- **Task to carry out**
Report every line of the records that contains the word "options".

- **Information given**
◇ ◇ ◇ ◇

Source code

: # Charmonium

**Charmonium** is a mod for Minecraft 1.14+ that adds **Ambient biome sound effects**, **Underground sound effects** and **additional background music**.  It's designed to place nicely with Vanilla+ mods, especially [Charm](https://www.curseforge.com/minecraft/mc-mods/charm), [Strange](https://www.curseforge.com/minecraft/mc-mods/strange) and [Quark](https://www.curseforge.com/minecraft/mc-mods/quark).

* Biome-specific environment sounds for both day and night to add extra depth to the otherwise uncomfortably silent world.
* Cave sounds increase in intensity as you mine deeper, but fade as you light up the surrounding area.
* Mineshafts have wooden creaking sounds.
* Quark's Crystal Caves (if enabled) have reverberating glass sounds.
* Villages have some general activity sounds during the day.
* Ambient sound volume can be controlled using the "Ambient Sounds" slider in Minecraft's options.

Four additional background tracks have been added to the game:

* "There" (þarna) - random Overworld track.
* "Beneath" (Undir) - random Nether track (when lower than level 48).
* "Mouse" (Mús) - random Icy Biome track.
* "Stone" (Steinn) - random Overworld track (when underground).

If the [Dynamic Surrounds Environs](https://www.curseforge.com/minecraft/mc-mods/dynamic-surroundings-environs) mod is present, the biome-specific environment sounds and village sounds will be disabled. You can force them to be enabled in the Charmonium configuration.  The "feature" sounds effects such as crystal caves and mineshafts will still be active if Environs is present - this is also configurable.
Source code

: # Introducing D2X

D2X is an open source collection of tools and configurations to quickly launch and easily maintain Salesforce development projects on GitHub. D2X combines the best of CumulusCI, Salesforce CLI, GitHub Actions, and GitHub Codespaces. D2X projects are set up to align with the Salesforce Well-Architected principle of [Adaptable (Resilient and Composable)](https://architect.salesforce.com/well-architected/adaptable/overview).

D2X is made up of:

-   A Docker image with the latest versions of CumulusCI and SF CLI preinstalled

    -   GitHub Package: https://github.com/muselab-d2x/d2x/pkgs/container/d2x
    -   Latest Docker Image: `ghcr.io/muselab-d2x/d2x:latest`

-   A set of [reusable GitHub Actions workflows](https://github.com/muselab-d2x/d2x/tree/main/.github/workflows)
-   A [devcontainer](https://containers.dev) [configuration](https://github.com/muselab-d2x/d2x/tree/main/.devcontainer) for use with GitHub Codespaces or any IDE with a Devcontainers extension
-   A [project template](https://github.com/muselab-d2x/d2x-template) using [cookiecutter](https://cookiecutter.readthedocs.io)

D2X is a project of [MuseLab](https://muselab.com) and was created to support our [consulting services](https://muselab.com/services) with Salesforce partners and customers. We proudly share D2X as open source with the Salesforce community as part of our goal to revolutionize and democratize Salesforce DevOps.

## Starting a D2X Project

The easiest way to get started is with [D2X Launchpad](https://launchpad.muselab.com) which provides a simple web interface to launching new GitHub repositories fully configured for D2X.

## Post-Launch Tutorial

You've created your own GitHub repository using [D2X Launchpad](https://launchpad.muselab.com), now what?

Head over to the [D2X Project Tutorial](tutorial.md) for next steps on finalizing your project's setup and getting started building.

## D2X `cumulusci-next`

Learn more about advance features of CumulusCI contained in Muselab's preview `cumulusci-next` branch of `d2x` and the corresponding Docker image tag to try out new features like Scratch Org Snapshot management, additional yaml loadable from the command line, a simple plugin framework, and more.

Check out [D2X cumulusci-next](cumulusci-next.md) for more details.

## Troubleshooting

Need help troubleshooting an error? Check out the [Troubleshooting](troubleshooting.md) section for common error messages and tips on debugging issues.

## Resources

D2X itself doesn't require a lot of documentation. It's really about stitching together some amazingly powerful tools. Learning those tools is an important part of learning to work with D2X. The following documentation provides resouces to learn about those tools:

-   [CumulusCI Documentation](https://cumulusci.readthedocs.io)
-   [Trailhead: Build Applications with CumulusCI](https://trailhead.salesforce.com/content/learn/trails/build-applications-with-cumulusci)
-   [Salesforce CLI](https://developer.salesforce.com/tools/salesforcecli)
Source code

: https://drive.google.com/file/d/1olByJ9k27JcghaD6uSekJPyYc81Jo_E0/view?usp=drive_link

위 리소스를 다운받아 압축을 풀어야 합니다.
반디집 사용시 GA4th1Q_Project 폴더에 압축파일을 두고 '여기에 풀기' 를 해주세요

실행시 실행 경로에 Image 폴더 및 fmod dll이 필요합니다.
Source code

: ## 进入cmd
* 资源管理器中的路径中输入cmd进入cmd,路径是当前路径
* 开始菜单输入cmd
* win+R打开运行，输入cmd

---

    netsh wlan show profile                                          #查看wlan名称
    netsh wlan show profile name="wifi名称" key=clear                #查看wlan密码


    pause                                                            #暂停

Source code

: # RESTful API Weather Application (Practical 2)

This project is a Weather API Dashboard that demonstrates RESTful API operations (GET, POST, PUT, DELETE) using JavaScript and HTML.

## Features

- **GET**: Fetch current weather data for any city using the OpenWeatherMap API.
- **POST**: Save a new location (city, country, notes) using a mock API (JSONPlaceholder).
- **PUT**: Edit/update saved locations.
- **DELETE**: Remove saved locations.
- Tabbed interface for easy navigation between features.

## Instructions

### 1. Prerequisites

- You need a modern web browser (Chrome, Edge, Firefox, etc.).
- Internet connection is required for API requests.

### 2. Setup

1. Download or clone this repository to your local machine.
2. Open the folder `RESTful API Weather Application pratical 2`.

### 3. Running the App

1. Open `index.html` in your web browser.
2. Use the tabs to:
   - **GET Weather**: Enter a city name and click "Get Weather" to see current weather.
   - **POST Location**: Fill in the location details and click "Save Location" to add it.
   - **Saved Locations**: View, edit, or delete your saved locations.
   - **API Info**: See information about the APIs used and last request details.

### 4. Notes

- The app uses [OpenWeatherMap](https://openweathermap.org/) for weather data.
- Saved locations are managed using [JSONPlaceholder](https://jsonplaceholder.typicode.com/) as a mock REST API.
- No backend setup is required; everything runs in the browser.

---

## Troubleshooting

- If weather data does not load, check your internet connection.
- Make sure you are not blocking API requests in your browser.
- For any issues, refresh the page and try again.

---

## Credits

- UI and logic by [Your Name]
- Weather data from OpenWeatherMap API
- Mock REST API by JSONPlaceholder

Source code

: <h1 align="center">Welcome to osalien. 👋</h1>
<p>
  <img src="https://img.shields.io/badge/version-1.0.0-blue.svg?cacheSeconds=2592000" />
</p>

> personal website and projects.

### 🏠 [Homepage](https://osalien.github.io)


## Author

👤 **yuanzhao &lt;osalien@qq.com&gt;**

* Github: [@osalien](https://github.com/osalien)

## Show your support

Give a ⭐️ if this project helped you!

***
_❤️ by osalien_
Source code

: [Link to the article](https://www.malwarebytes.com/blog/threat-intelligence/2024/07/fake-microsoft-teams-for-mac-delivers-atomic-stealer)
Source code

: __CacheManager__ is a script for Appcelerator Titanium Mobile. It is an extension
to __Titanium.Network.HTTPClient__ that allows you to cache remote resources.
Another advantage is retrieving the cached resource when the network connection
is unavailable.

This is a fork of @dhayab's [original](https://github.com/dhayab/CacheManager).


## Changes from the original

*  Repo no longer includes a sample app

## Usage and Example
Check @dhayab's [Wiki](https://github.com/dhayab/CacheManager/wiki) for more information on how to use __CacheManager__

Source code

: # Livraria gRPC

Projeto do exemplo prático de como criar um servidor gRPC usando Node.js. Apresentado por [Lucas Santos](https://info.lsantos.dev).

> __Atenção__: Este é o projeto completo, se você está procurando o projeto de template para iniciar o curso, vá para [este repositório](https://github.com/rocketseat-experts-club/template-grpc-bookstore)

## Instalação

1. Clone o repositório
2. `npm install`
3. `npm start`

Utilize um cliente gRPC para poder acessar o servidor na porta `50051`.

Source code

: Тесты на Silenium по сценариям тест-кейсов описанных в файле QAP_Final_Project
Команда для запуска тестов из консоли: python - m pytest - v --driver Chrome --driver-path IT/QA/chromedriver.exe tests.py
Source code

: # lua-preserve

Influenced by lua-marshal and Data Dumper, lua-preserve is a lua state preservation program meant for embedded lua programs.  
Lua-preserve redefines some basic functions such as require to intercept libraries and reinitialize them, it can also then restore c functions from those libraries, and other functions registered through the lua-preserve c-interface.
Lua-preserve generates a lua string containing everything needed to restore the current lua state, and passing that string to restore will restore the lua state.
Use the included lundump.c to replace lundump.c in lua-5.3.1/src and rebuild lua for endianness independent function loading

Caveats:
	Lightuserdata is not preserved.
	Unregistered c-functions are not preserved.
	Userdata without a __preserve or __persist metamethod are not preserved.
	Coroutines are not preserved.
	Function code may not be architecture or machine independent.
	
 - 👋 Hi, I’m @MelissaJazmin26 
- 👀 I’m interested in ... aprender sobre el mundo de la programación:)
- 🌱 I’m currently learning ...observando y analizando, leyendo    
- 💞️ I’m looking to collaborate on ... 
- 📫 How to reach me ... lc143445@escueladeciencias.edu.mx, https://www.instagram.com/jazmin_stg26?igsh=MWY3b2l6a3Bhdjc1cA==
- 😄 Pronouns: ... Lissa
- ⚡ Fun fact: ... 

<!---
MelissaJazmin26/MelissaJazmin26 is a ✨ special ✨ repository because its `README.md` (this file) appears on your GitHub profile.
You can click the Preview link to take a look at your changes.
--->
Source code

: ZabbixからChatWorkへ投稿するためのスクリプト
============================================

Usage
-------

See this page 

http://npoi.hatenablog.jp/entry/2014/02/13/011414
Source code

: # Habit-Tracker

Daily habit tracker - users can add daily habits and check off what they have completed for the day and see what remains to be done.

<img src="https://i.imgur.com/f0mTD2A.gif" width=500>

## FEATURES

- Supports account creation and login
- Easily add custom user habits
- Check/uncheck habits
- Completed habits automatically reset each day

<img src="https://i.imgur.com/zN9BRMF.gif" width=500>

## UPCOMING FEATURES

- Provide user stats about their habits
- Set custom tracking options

◇ ◇ ◇ ◇

- **Your solution**
* Ambient sound volume can be controlled using the "Ambient Sounds" slider in Minecraft's options.
- Set custom tracking options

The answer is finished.